动态上下文就是:智能体在查询时检索相关的知识,这使它能够基于已建立的使用模式生成 SQL。上下文是动态的,因为它会根据查询、数据和用户的意图而变化。
智能体可以检索的例子包括:
-
表架构和关系。 -
常见的连接键和关系。 -
常见用例的已知查询。 -
指标定义和业务规则。 -
已知的陷阱(“状态在 orders.state 中,而不是 orders.status 中”)。
如果你的知识库中有“每周活跃用户”的查询,你的智能体应该检索它,而不是重新发明它。
3. 什么是“穷人的持续学习”(以及为什么它有效)
“穷人的持续学习”意味着:
-
我们不更新模型权重。 -
我们更新检索知识,当我们找到一个成功的结果时。 -
系统通过将经验作为可重用的工件捕获来改进。
每个好的查询都成为未来的上下文。 每个错误都成为一条规则。 每次澄清都成为共享知识。
穷人的持续学习之所以有效,是因为它提供了一个务实的学习循环:稳定的在线行为,受控的改进。
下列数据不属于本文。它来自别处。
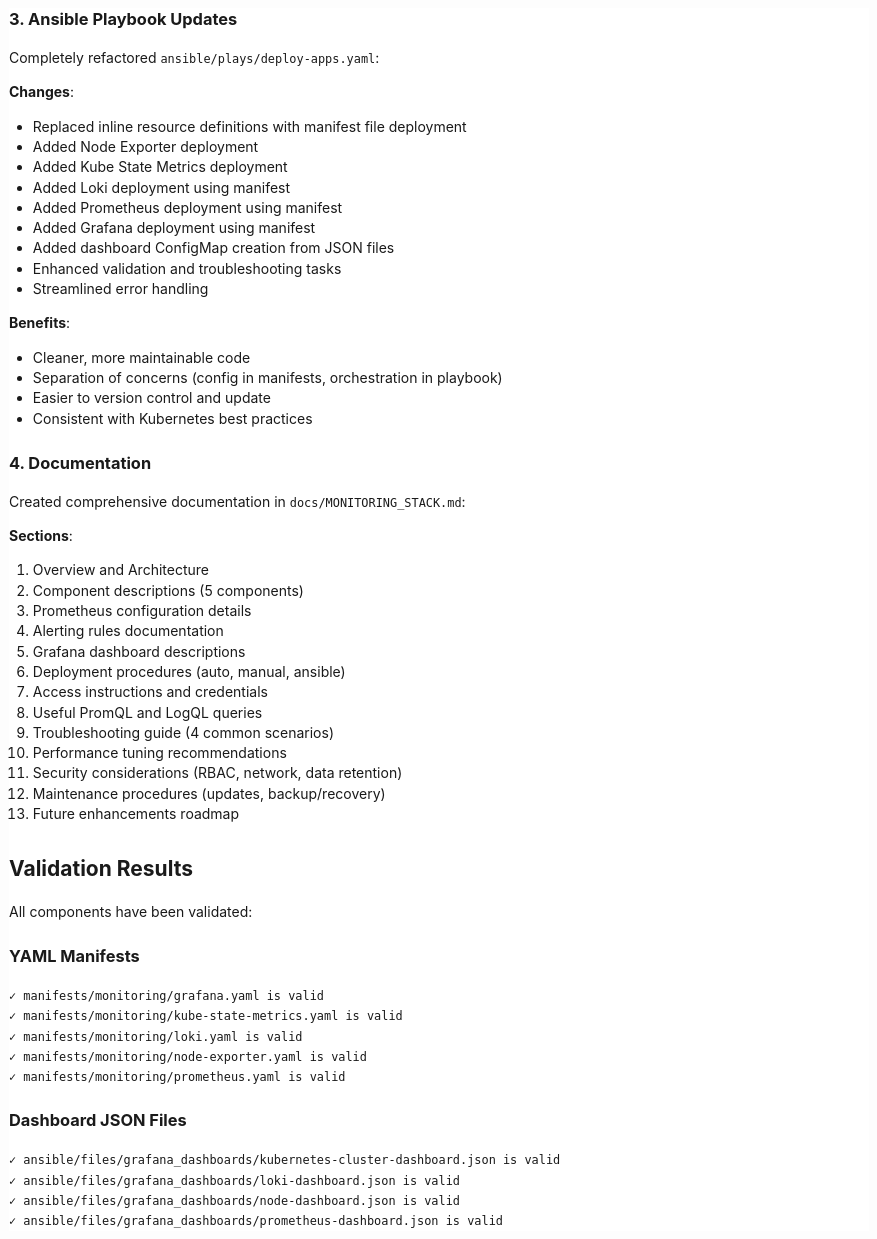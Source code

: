 ### 3. Ansible Playbook Updates
Completely refactored `ansible/plays/deploy-apps.yaml`:

**Changes**:
- Replaced inline resource definitions with manifest file deployment
- Added Node Exporter deployment
- Added Kube State Metrics deployment
- Added Loki deployment using manifest
- Added Prometheus deployment using manifest
- Added Grafana deployment using manifest
- Added dashboard ConfigMap creation from JSON files
- Enhanced validation and troubleshooting tasks
- Streamlined error handling

**Benefits**:
- Cleaner, more maintainable code
- Separation of concerns (config in manifests, orchestration in playbook)
- Easier to version control and update
- Consistent with Kubernetes best practices

### 4. Documentation
Created comprehensive documentation in `docs/MONITORING_STACK.md`:

**Sections**:
1. Overview and Architecture
2. Component descriptions (5 components)
3. Prometheus configuration details
4. Alerting rules documentation
5. Grafana dashboard descriptions
6. Deployment procedures (auto, manual, ansible)
7. Access instructions and credentials
8. Useful PromQL and LogQL queries
9. Troubleshooting guide (4 common scenarios)
10. Performance tuning recommendations
11. Security considerations (RBAC, network, data retention)
12. Maintenance procedures (updates, backup/recovery)
13. Future enhancements roadmap

## Validation Results

All components have been validated:

### YAML Manifests
```
✓ manifests/monitoring/grafana.yaml is valid
✓ manifests/monitoring/kube-state-metrics.yaml is valid
✓ manifests/monitoring/loki.yaml is valid
✓ manifests/monitoring/node-exporter.yaml is valid
✓ manifests/monitoring/prometheus.yaml is valid
```

### Dashboard JSON Files
```
✓ ansible/files/grafana_dashboards/kubernetes-cluster-dashboard.json is valid
✓ ansible/files/grafana_dashboards/loki-dashboard.json is valid
✓ ansible/files/grafana_dashboards/node-dashboard.json is valid
✓ ansible/files/grafana_dashboards/prometheus-dashboard.json is valid
```
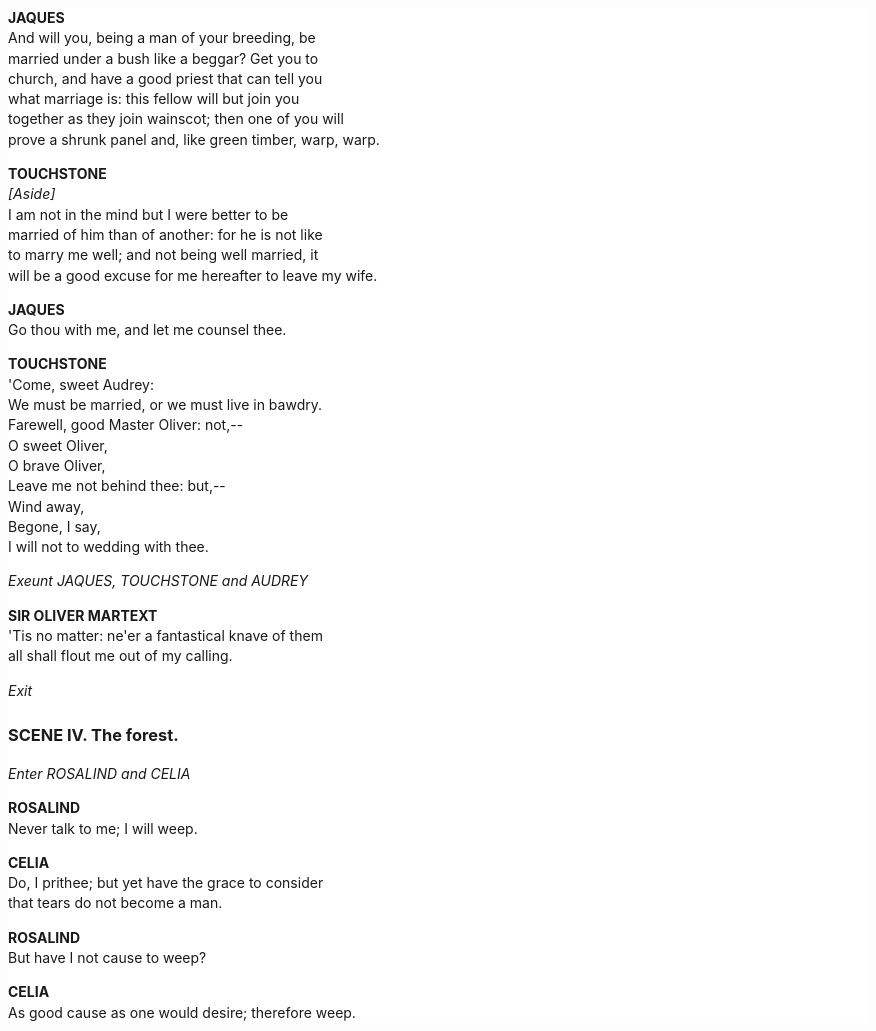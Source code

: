 
**JAQUES**  
And will you, being a man of your breeding, be  
married under a bush like a beggar? Get you to  
church, and have a good priest that can tell you  
what marriage is: this fellow will but join you  
together as they join wainscot; then one of you will  
prove a shrunk panel and, like green timber, warp, warp.


**TOUCHSTONE**  
_\[Aside]_  
I am not in the mind but I were better to be  
married of him than of another: for he is not like  
to marry me well; and not being well married, it  
will be a good excuse for me hereafter to leave my wife.


**JAQUES**  
Go thou with me, and let me counsel thee.


**TOUCHSTONE**  
'Come, sweet Audrey:  
We must be married, or we must live in bawdry.  
Farewell, good Master Oliver: not,--  
O sweet Oliver,  
O brave Oliver,  
Leave me not behind thee: but,--  
Wind away,  
Begone, I say,  
I will not to wedding with thee.

_Exeunt JAQUES, TOUCHSTONE and AUDREY_

**SIR OLIVER MARTEXT**  
'Tis no matter: ne'er a fantastical knave of them  
all shall flout me out of my calling.

_Exit_

### SCENE IV. The forest.

_Enter ROSALIND and CELIA_

**ROSALIND**  
Never talk to me; I will weep.


**CELIA**  
Do, I prithee; but yet have the grace to consider  
that tears do not become a man.


**ROSALIND**  
But have I not cause to weep?


**CELIA**  
As good cause as one would desire; therefore weep.
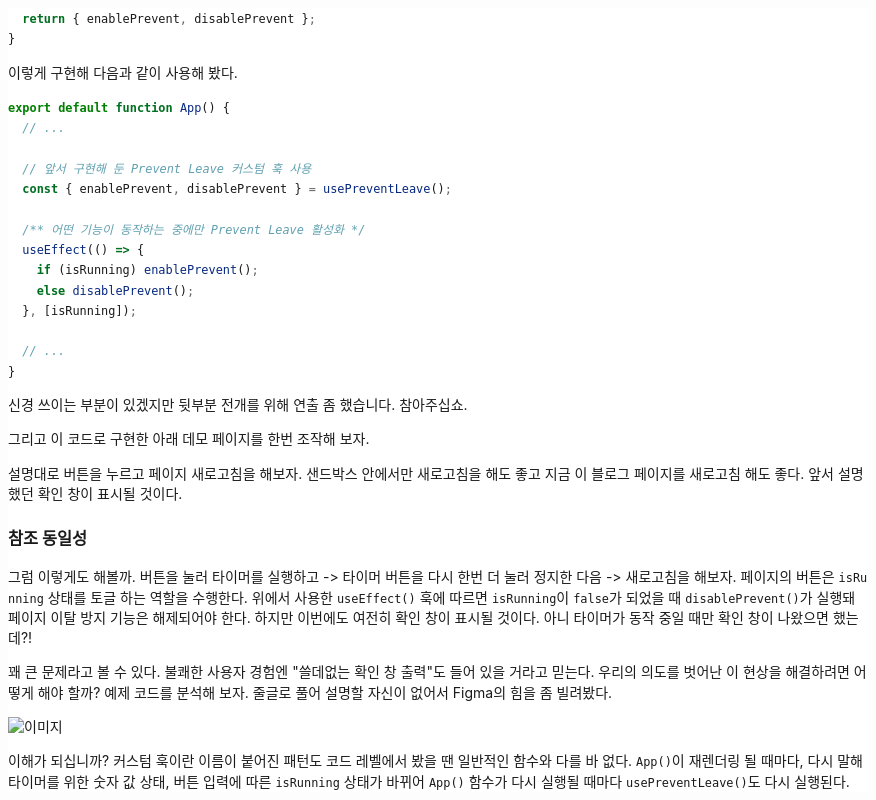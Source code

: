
 ```javascript
  return { enablePrevent, disablePrevent };
}
```

이렇게 구현해 다음과 같이 사용해 봤다.

```javascript
export default function App() {
  // ...

  // 앞서 구현해 둔 Prevent Leave 커스텀 훅 사용
  const { enablePrevent, disablePrevent } = usePreventLeave();

  /** 어떤 기능이 동작하는 중에만 Prevent Leave 활성화 */
  useEffect(() => {
    if (isRunning) enablePrevent();
    else disablePrevent();
  }, [isRunning]);

  // ...
}
```

<p class="small text-deco-line-through">신경 쓰이는 부분이 있겠지만 뒷부분 전개를 위해 연출 좀 했습니다. 참아주십쇼.</p>

그리고 이 코드로 구현한 아래 데모 페이지를 한번 조작해 보자.

<div class="sandbox-container">
<iframe src="https://codesandbox.io/embed/l36dtq?view=preview&module=%2Fsrc%2FApp.js"
     style="width:100%; height: 500px; border:0; border-radius: 4px; overflow:hidden;"
     title="usePreventLeave"
     allow="accelerometer; ambient-light-sensor; camera; encrypted-media; geolocation; gyroscope; hid; microphone; midi; payment; usb; vr; xr-spatial-tracking"
     sandbox="allow-forms allow-modals allow-popups allow-presentation allow-same-origin allow-scripts"
   ></iframe>
</div>

설명대로 버튼을 누르고 페이지 새로고침을 해보자. 샌드박스 안에서만 새로고침을 해도 좋고 지금 이 블로그 페이지를 새로고침 해도 좋다. 앞서 설명했던 확인 창이 표시될 것이다.

### 참조 동일성

그럼 이렇게도 해볼까. 버튼을 눌러 타이머를 실행하고 -> 타이머 버튼을 다시 한번 더 눌러 정지한 다음 -> 새로고침을 해보자. 페이지의 버튼은 `isRunning` 상태를 토글 하는 역할을 수행한다. 위에서 사용한 `useEffect()` 훅에 따르면 `isRunning`이 `false`가 되었을 때 `disablePrevent()`가 실행돼 페이지 이탈 방지 기능은 해제되어야 한다. 하지만 이번에도 여전히 확인 창이 표시될 것이다. 아니 타이머가 동작 중일 때만 확인 창이 나왔으면 했는데?!

꽤 큰 문제라고 볼 수 있다. 불쾌한 사용자 경험엔 "쓸데없는 확인 창 출력"도 들어 있을 거라고 믿는다. 우리의 의도를 벗어난 이 현상을 해결하려면 어떻게 해야 할까? 예제 코드를 분석해 보자. 줄글로 풀어 설명할 자신이 없어서 Figma의 힘을 좀 빌려봤다.

<p class="center rounded-edge-16">
  <img src="https://i.postimg.cc/Pr457v54/image.png" alt="이미지"/>
</p>

이해가 되십니까? 커스텀 훅이란 이름이 붙어진 패턴도 코드 레벨에서 봤을 땐 일반적인 함수와 다를 바 없다. `App()`이 재렌더링 될 때마다, 다시 말해 타이머를 위한 숫자 값 상태, 버튼 입력에 따른 `isRunning` 상태가 바뀌어 `App()` 함수가 다시 실행될 때마다 `usePreventLeave()`도 다시 실행된다.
最好的部分是,你总是可以手动探索知识库并修复问题或错误,想象一下手动更新模型权重。
4. 统一智能体架构
系统分为两部分:
-
Text-to-SQL 智能体:通过从知识库中检索架构和查询模式(动态上下文)来回答问题。 -
持续学习:从成功的运行中学习,并将新条目添加到知识库中。
查询流程
-
用户提问 -
智能体从 KB(混合搜索)中检索上下文,使用:
-
问题文本。 -
检测到的实体(表、列、指标)。 -
可选的数据库内省结果。 -
这些知识通过动态上下文增强输入: -
检索到的知识片段。 -
规则和约束(只读、限制等)。 -
这些知识指导 SQL 的生成。 -
智能体在安全环境中执行查询。 -
智能体分析结果并返回答案。 -
如果结果成功,智能体询问用户是否希望将查询保存到知识库中。 -
如果用户同意,智能体将查询存储在知识库中。 -
如果用户不同意,智能体重新审视查询,更新它并再次尝试。
你可以对学习路径进行两项改进:
-
在每次运行 Text-to-SQL 智能体后单独运行持续学习。这样,持续学习始终与最新的查询和结果保持同步。 -
为持续学习添加回归工具。这样,你可以在更新前后测试知识库,以确保它仍然有效。
5. 知识库设计(保持结构化)
我们希望知识库存储三种信息:
-
表信息:包括表架构、列元数据、查询规则、常见陷阱(例如:日期列包含一条规则:“在按日期过滤时使用 TO_DATE函数”)。 -
示例查询:包括常见的查询模式和最佳实践。以及如何检索常见的指标和 KPI。无需重新发明轮子。 -
业务语义和关系:将你的组织谈论数据的方式映射到数据库的结构。
我提供的示例代码库包含以下文件(表信息和常见查询):
agents/sql/knowledge/
├── constructors_championship.json
├── drivers_championship.json
├── fastest_laps.json
├── race_results.json
├── race_wins.json
└── common_queries.sql
6. 生产就绪的工具
我为我们的系统提供了一个生产就绪的工具,使用以下技术构建:
-
使用 FastAPI 应用程序运行我们的智能体。 -
使用 Postgres 数据库存储会话、记忆和知识。
这里是 仓库(https://github.com/agno-agi/agentos-railway) 的链接,包含生产代码库。
以下是仓库的结构:
.
├── agents
│ ├── __init__.py
│ ├── sql
│ │ ├── __init__.py
│ │ ├── knowledge
│ │ ├── load_f1_data.py
│ │ ├── load_sql_knowledge.py
│ │ ├── sql_agent.py
│ │ └── test_questions.txt
│ └── ... more agents
├── app
│ ├── __init__.py
│ └── main.py
├── compose.yaml
├── db
│ └── ... database configuration
├── Dockerfile
├── pyproject.toml
├── railway.json
├── README.md
├── requirements.txt
├── scripts
│ ├── dev_setup.sh
│ ├── entrypoint.sh
│ ├── railway_up.sh
│ ├── format.sh
│ └── validate.sh
├── teams
│ └── finance_team.py
└── workflows
└── research_workflow.py
7. 运行自己的 Text-to-SQL 智能体的步骤
克隆仓库
git clone https://github.com/agno-agi/agentos-railway.git
cd agentos-railway
配置 API 密钥
我们将使用 OpenAI 作为 Text-to-SQL 智能体(我们还在服务中为其他智能体使用 Anthropic 和 Parallel Search)。请导出以下环境变量:
# 必需
export OPENAI_API_KEY="YOUR_API_KEY_HERE"
# 可选
export ANTHROPIC_API_KEY="YOUR_API_KEY_HERE"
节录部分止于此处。